人生は旅

人生も旅もトラブルの連続、だからこそ‘’今‘’を大切にしたい

もしも子供がいたなら





子供がいないミチコさんが近頃言う独り言は

 4年前に夫を亡くし、自由に羽根を伸ばす義姉のミチコさんだが、近頃は突然何を言いだすのかと思ったら、「もしも子供がいたら、どうだっただろうか」などと私に聞く。そんなことを言われて、答えに窮する私は「子供がいたら、今のような自由な生活はできないでしょう!」ととどめを刺す。するとミチコさんはそれこそ返答に困って、具の音も出ないのだ。自分の夫である私の兄が一度も子供を欲しがらなかったこと、もしも子供が欲しければ何か言いだすのではないか、たとえば、不妊治療とかを積極的に提案するのではないかとミチコさんは言いたいようだ。

 そんなことをなぜ今更、今になって話題にするのか。兄が生きていた頃は夫婦間の諍いが絶えなくて、離婚と復縁を繰り返した。となると、おそらく今が自由気儘で何の心配もないから、言っておくがミチコさんは社交的でポジティブで、私などは想像もできないほどの呑気な性格だ。それで、過去の結婚生活での不可解な点を持ち出して、あれやこれやと詮索しているのかもしれない。ミチコさんの周りの高齢者は子供があっても、いやあるからこそ、思ってもみなかった気の毒な境遇に置かれている人が多い。その実態を知っていながら、たぶん興味津々なのだろう、子供がいる生活がどういうものであるか。

 私が自分勝手に想像すると、ミチコさんは子供を溺愛するタイプだと思えてならない。それは飼っている犬や猫に対する態度をようく観察してみると、そういう結果になる。例えば、犬のマルプー(マルチーズとプードルのミックス)は私がプレゼントしたパンダのボールがお気に入りだ。ボールを押すとキュッキュッと可愛い音が出るのが楽しいらしい。だが、それを飼い主のミチコさんが取り上げようとすると、普段は温厚でいい子のマルプーがたちまち豹変する。虫も殺さないような箱入り娘が突然歯をむき出しにして、ウウウ~ッと唸り声をあげてミチコさんを威嚇する。ミチコさんが驚きのあまりボールを手放すと、マルプーは安心したのか普段の彼女に戻った。今まで見たことがない怖いマルプーを初めて見て、ミチコさんは仰天した。と同時に、犬にとって飼い主の自分よりもパンダのボールが大事なのがわかってショックを受けてしまった。

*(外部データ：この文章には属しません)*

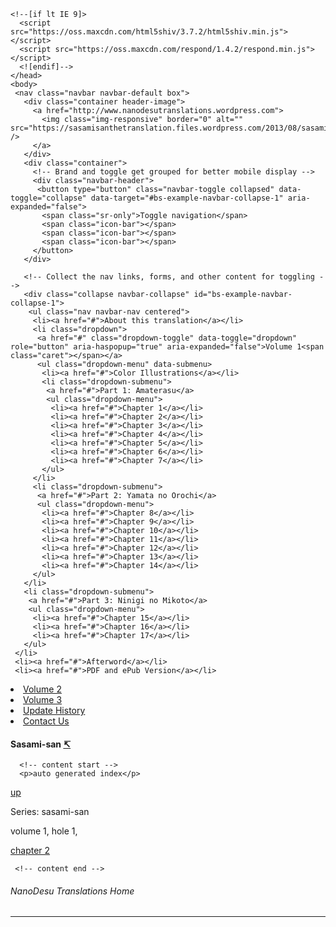 <!DOCTYPE html>
<html lang="en">
<head>
  <meta charset="utf-8">
  <meta http-equiv="X-UA-Compatible" content="IE=edge">
  <meta name="viewport" content="width=device-width, initial-scale=1">
  <!-- The above 3 meta tags *must* come first in the head; any other head content must come *after* these tags -->
  <title>Nanodesu</title>

  <!-- Bootstrap -->
  <link href="../../../static/bootstrap.min.css" rel="stylesheet">
  <link href="../../../static/bootstrap-submenu-2.0.1-dist/css/bootstrap-submenu.min.css" rel="stylesheet">
  <link href="../../../static/site.css" rel="stylesheet">

  <!-- HTML5 shim and Respond.js for IE8 support of HTML5 elements and media queries -->
  <!-- WARNING: Respond.js doesn't work if you view the page via file:// -->
    <!--[if lt IE 9]>
      <script src="https://oss.maxcdn.com/html5shiv/3.7.2/html5shiv.min.js"></script>
      <script src="https://oss.maxcdn.com/respond/1.4.2/respond.min.js"></script>
      <![endif]-->
    </head>
    <body>
     <nav class="navbar navbar-default box">
       <div class="container header-image">
         <a href="http://www.nanodesutranslations.wordpress.com">
           <img class="img-responsive" border="0" alt="" src="https://sasamisanthetranslation.files.wordpress.com/2013/08/sasami4.png" />
         </a>
       </div>
       <div class="container">
         <!-- Brand and toggle get grouped for better mobile display -->
         <div class="navbar-header">
          <button type="button" class="navbar-toggle collapsed" data-toggle="collapse" data-target="#bs-example-navbar-collapse-1" aria-expanded="false">
           <span class="sr-only">Toggle navigation</span>
           <span class="icon-bar"></span>
           <span class="icon-bar"></span>
           <span class="icon-bar"></span>
         </button>
       </div>

       <!-- Collect the nav links, forms, and other content for toggling -->
       <div class="collapse navbar-collapse" id="bs-example-navbar-collapse-1">
        <ul class="nav navbar-nav centered">
         <li><a href="#">About this translation</a></li>
         <li class="dropdown">
          <a href="#" class="dropdown-toggle" data-toggle="dropdown" role="button" aria-haspopup="true" aria-expanded="false">Volume 1<span class="caret"></span></a>
          <ul class="dropdown-menu" data-submenu>
           <li><a href="#">Color Illustrations</a></li>
           <li class="dropdown-submenu">
            <a href="#">Part 1: Amaterasu</a>
            <ul class="dropdown-menu">
             <li><a href="#">Chapter 1</a></li>
             <li><a href="#">Chapter 2</a></li>
             <li><a href="#">Chapter 3</a></li>
             <li><a href="#">Chapter 4</a></li>
             <li><a href="#">Chapter 5</a></li>
             <li><a href="#">Chapter 6</a></li>
             <li><a href="#">Chapter 7</a></li>
           </ul>
         </li>
         <li class="dropdown-submenu">
          <a href="#">Part 2: Yamata no Orochi</a>
          <ul class="dropdown-menu">
           <li><a href="#">Chapter 8</a></li>
           <li><a href="#">Chapter 9</a></li>
           <li><a href="#">Chapter 10</a></li>
           <li><a href="#">Chapter 11</a></li>
           <li><a href="#">Chapter 12</a></li>
           <li><a href="#">Chapter 13</a></li>
           <li><a href="#">Chapter 14</a></li>
         </ul>
       </li>
       <li class="dropdown-submenu">
        <a href="#">Part 3: Ninigi no Mikoto</a>
        <ul class="dropdown-menu">
         <li><a href="#">Chapter 15</a></li>
         <li><a href="#">Chapter 16</a></li>
         <li><a href="#">Chapter 17</a></li>
       </ul>
     </li>
     <li><a href="#">Afterword</a></li>
     <li><a href="#">PDF and ePub Version</a></li>
   </ul>
 </li>
 <li class="dropdown">
  <a href="#" class="dropdown-toggle" data-toggle="dropdown" role="button" aria-haspopup="true" aria-expanded="false">Volume 2<span class="caret"></span></a>
</li>
<li class="dropdown">
  <a href="#" class="dropdown-toggle" data-toggle="dropdown" role="button" aria-haspopup="true" aria-expanded="false">Volume 3<span class="caret"></span></a>
</li>
<li><a href="#">Update History</a></li>
<li><a href="#">Contact Us</a></li>
</ul>
</div><!-- /.navbar-collapse -->
</div><!-- /.container-fluid -->
</nav>

<div class="container content-container">
  <div class="row">
   <div class="col-md-9 col-xs-12 colpad-right">
    <div class="panel panel-default box">
     <div class="panel-heading">
      <h4>Sasami-san <a href="../../../sasami-san/1">↸</a></h4>
    </div>
    <div class="panel-body">

      <!-- content start -->
      <p>auto generated index</p>
<p><a href="../../../sasami-san/1">up</a></p>
<p>Series: sasami-san</p>
<p>volume 1, hole 1, </p>
<p><a href="2">chapter 2</a></p>

     <!-- content end -->
   </div>
 </div>
</div>
<div class="col-md-3 hidden-xs hidden-sm colpad-left">
  <div class="panel panel-default box">
   <div class="panel-body">
    <h6>NanoDesu Translations Home</h6>
    <hr>
    <p>
     <a href="http://www.nanodesutranslations.wordpress.com"><img class="img-responsive" border="0" alt="" src="http://nanodesutranslations.files.wordpress.com/2014/05/h6wvikg.png" /></a>
   </p>
 </div>
</div>
</div>
</div>

<!-- jQuery (necessary for Bootstrap's JavaScript plugins) -->
<script src="https://ajax.googleapis.com/ajax/libs/jquery/1.11.3/jquery.min.js"></script>
<!-- Include all compiled plugins (below), or include individual files as needed -->
<script src="https://maxcdn.bootstrapcdn.com/bootstrap/3.3.6/js/bootstrap.min.js" integrity="sha384-0mSbJDEHialfmuBBQP6A4Qrprq5OVfW37PRR3j5ELqxss1yVqOtnepnHVP9aJ7xS" crossorigin="anonymous"></script>
<script type="text/javaScript" src="../../../static/bootstrap-submenu-2.0.1-dist/js/bootstrap-submenu.min.js"></script>
<script type="text/javascript">
 $('[data-submenu]').submenupicker();
</script>
</body>
</html>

 毎日世話をして、相思相愛だとばかり思っていたマルプーの心変わり?ではなくて、本心に気づいたミチコさんは、「これってどういうこと?これじゃ私の飼い主としての立場がないじゃない」と私にやるせない思いを訴える。まあ、ミチコさんとしては飼い主のプライドがズタズタになったかもしれないが、そんなことは本犬には全く関りがないのだ。マルプーの自由で、カラスの勝手で、同床異夢かもしれないが、たかが犬のことに本気になって怒っても仕方がない。

 それで、私はいっそパンダのボールを処分してしまえば、マルプーの悲しい姿を見なくて済むのではないかと提案した。だが、ミチコさんは「あれはマルプーのものだからそんなことはできない」などと言ってこだわる。大好きなボールを捨てたりしたら、可哀そうだと思っているのか、それとも後ろめたいのか、なんだか悩ましいのだ。

 後からうちの子になったノラネコ2匹に至っては、完全にお手上げ状態で、やりたい放題やらせている。最初はミチコさんも躾をしようと試みた。ネコがやたらとテーブルに上に乗るのでやめさせようと追い払うのだが、叱ってもやめようとはしない。ネコとミチコさんとの根競べが始まったが、最後にはミチコさんが負けて「まあ、いいか。疲れるからやめとこう」となって気にしなくなった。それでも、たまに殺虫剤をシュッとやる振りをすると、その音が怖いのか彼らはあっという間に逃げていく。

 ネコは誰よりも快適な場所を知っているらしく、家のあちらこちらで寝っ転がろうとする。すると、ミチコさんは彼らの行く先々に籠を置いて居場所を作ってやろうとする。おかげで実家はいつの間にかネコ仕様と化してしまった。追い打ちをかけるように、私がキャットタワーがあると、ネコたちが喜ぶのではないかなどと、言ったのでさらにネコハウス化が進んだ。ただ、犬と違って、よもやネコに何かを期待してはいないようなので、こちらはお気楽だ。ミチコさんのネコたちに対する愛は一方通行なのかもしれないが、そこはなにぶんネコのことなので何の問題も起きないのだ。